Homélie mardi 6 avril 2021

Publié le par Christophe Delaigue

Mardi de la 1ère semaine de Pâques

Ac 2,36-41 / Ps 32 (33) / Jn 20,11-18

 

A peine sommes-nous sortis de carême, qu’on nous parle déjà, et de nouveau, de conversion. C’est l’appel de la 1ère lecture, l’appel de Pierre à la foule de ceux à qui est annoncée la résurrection. Et c’est la double expérience de retournement de Marie-Madeleine dans cette si belle page d’évangile de ce jour.

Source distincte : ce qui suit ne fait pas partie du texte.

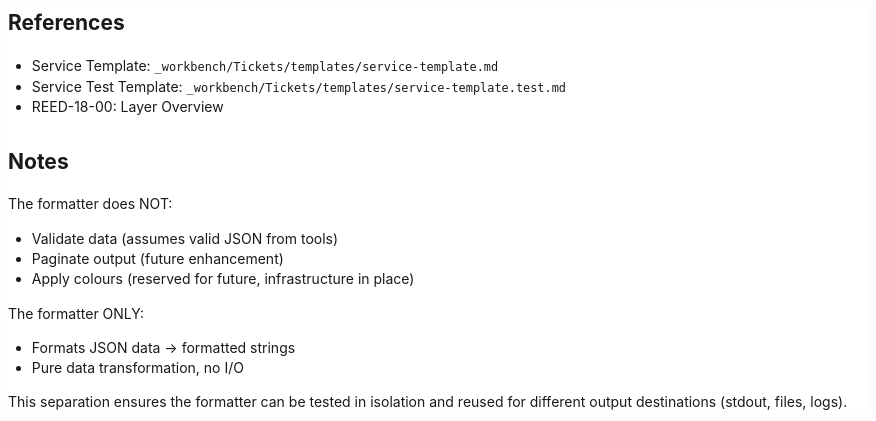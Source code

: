 ## References
- Service Template: `_workbench/Tickets/templates/service-template.md`
- Service Test Template: `_workbench/Tickets/templates/service-template.test.md`
- REED-18-00: Layer Overview

## Notes

The formatter does NOT:
- Validate data (assumes valid JSON from tools)
- Paginate output (future enhancement)
- Apply colours (reserved for future, infrastructure in place)

The formatter ONLY:
- Formats JSON data → formatted strings
- Pure data transformation, no I/O

This separation ensures the formatter can be tested in isolation and reused for different output destinations (stdout, files, logs).
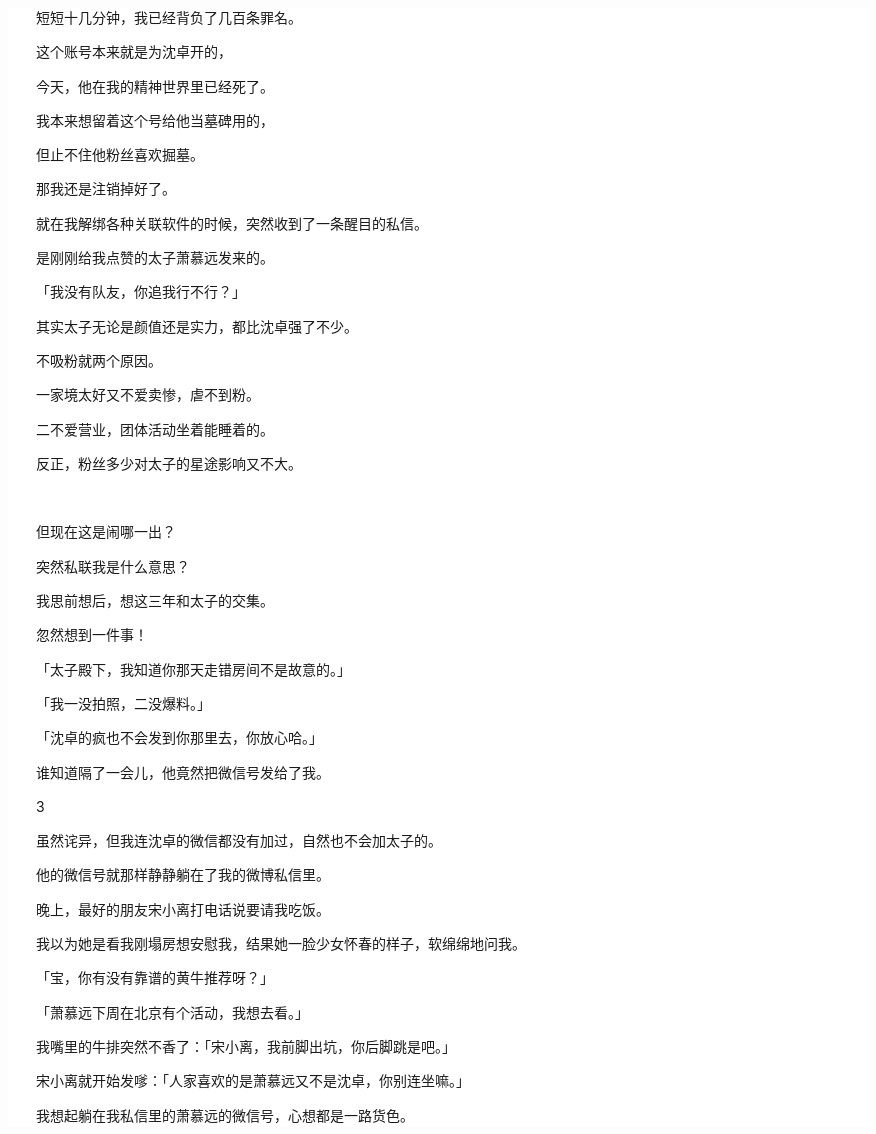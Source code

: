 &emsp;&emsp;短短十几分钟，我已经背负了几百条罪名。  
  
&emsp;&emsp;这个账号本来就是为沈卓开的，  
  
&emsp;&emsp;今天，他在我的精神世界里已经死了。  
  
&emsp;&emsp;我本来想留着这个号给他当墓碑用的，  
  
&emsp;&emsp;但止不住他粉丝喜欢掘墓。  
  
&emsp;&emsp;那我还是注销掉好了。  
  
&emsp;&emsp;就在我解绑各种关联软件的时候，突然收到了一条醒目的私信。  
  
&emsp;&emsp;是刚刚给我点赞的太子萧慕远发来的。  
  
&emsp;&emsp;「我没有队友，你追我行不行？」  
  
&emsp;&emsp;其实太子无论是颜值还是实力，都比沈卓强了不少。  
  
&emsp;&emsp;不吸粉就两个原因。  
  
&emsp;&emsp;一家境太好又不爱卖惨，虐不到粉。  
  
&emsp;&emsp;二不爱营业，团体活动坐着能睡着的。  
  
&emsp;&emsp;反正，粉丝多少对太子的星途影响又不大。  
  
&emsp;&emsp;   
  
&emsp;&emsp;但现在这是闹哪一出？  
  
&emsp;&emsp;突然私联我是什么意思？  
  
&emsp;&emsp;我思前想后，想这三年和太子的交集。  
  
&emsp;&emsp;忽然想到一件事！  
  
&emsp;&emsp;「太子殿下，我知道你那天走错房间不是故意的。」  
  
&emsp;&emsp;「我一没拍照，二没爆料。」  
  
&emsp;&emsp;「沈卓的疯也不会发到你那里去，你放心哈。」  
  
&emsp;&emsp;谁知道隔了一会儿，他竟然把微信号发给了我。  
  
&emsp;&emsp;3  
  
&emsp;&emsp;虽然诧异，但我连沈卓的微信都没有加过，自然也不会加太子的。  
  
&emsp;&emsp;他的微信号就那样静静躺在了我的微博私信里。  
  
&emsp;&emsp;晚上，最好的朋友宋小离打电话说要请我吃饭。  
  
&emsp;&emsp;我以为她是看我刚塌房想安慰我，结果她一脸少女怀春的样子，软绵绵地问我。  
  
&emsp;&emsp;「宝，你有没有靠谱的黄牛推荐呀？」  
  
&emsp;&emsp;「萧慕远下周在北京有个活动，我想去看。」  
  
&emsp;&emsp;我嘴里的牛排突然不香了：「宋小离，我前脚出坑，你后脚跳是吧。」  
  
&emsp;&emsp;宋小离就开始发嗲：「人家喜欢的是萧慕远又不是沈卓，你别连坐嘛。」  
  
&emsp;&emsp;我想起躺在我私信里的萧慕远的微信号，心想都是一路货色。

Se convertir pour être sauvés. Voilà l’enjeu. C’est-à-dire pour entrer dans les promesses de résurrection, pour aujourd’hui, et recevoir l’Esprit Saint que Jésus a promis et qui est sa force de Vie.

Se convertir, ou plutôt se laisser convertir par Dieu lui-même, se donner les moyens qu’il vienne nous convertir. Car la conversion n’est pas le fait de notre volonté mais bien de l’œuvre de Dieu en nous.

On le voit très bien avec Marie-Madeleine et son double retournement. C’est la rencontre du Ressuscité, son appel et sa Présence aimante, qui provoquent ce double retournement de Marie-Madeleine et son envoi en mission.

Cet appel à la conversion digne d’un temps de carême mais qui est pourtant tellement pascal, il nous faut de fait le réentendre déjà. Car ce sera toujours à accueillir et parce que cette Bonne nouvelle de la résurrection et la joie pascale qui va avec, ce sera toujours à laisser se déployer en nous, en nos vies. Pour que ce soit véritablement une Bonne nouvelle transformante, pas juste une belle idée ou des mots qui font tout chaud au cœur mais qui ne changent rien. Une Bonne nouvelle à accueillir petit à petit et année après année, jour après jour…

« Que devons-nous faire ? » demande la foule à Pierre. Et nous, que faire, que faire de cette Bonne nouvelle, comment nous laisser transformer, modeler par elle ?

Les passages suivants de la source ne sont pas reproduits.